Anaïs Rosso - Centre culturel Le Cap, Plérin, le 15 novembre 2024
michel
Dans le cadre de la création du fonds vinyles « Féminin Pluriel » proposé par la médiathèque Le Cap à Plérin et profitant du Festival itinérant Les Femmes s'en Mêlent, le service culture de Plérin propose un concert ( gratuit) d' Anaïs Rosso dans l' impeccable Auditorium du centre culturel.
Si Anaïs Rosso, une des lauréates du programme d’accompagnement WomenBeats de 2022, ne peut pas encore étaler une discographie imposante, à peine deux titres sur les plateformes, sa carte de visite "concerts", par contre, peut être exhibée, rien qu'en 2024 des prestations un peu partout en France, avec déjà un passage dans le 22, en juillet elle était sur scène à La Roche Jagu, et quelques premières parties intéressantes, notamment Keziah Jones.
Après une brève allocution d'un membre de l'organisation, l'artiste, née à Paris et ayant vécu pendant quelques années en Afrique, puis en Australie, histoire de peaufiner son anglais et d'admirer la faune locale, se présente face au nombreux public.

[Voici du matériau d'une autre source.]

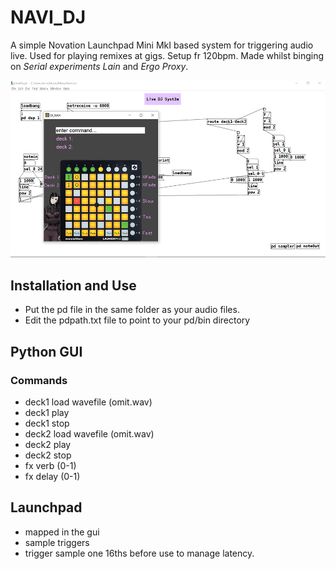# NAVI_DJ
A simple Novation Launchpad Mini MkI based system for triggering audio live.
Used for playing remixes at gigs. Setup fr 120bpm.
Made whilst binging on *Serial experiments Lain* and *Ergo Proxy*.

![screenshot](djnavi.png)

## Installation and Use
* Put the pd file in the same folder as your audio files.
* Edit the pdpath.txt file to point to your pd/bin directory

## Python GUI
### Commands
* deck1 load wavefile (omit.wav)
* deck1 play
* deck1 stop
* deck2 load wavefile (omit.wav)
* deck2 play
* deck2 stop
* fx verb (0-1)
* fx delay (0-1)

## Launchpad
* mapped in the gui
* sample triggers
* trigger sample one 16ths before use to manage latency.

Parenthèse: avant de tenter l'aventure solitaire, elle a fait partie du groupe Oscar Meïka.
Sur scène on avait aperçu un mini synthé et un échantillonneur multi-pads, sur le sol traîne un jeu de loop effects pedals, qu'elle utilisera à bon escient.
Polie, l'aimable et souriante jeune dame nous salue, place quelques accords de guitare aussi sobres que ceux de Tracy Chapman ébauchant ' Fast Cars', avant de ricaner comme une hyène dérangée, après avoir d'un doigt actionné le sequencer, elle annonce une chanson traitant des oiseaux de mauvais augure.
Toi qui voyais la colombe comme un messager de la paix, tu es surpris d'entendre que la colonie de ' Colombes' ressemble plus aux oiseaux de malheur décrit par Alfred Hitchcock dans le thriller ' The Birds'.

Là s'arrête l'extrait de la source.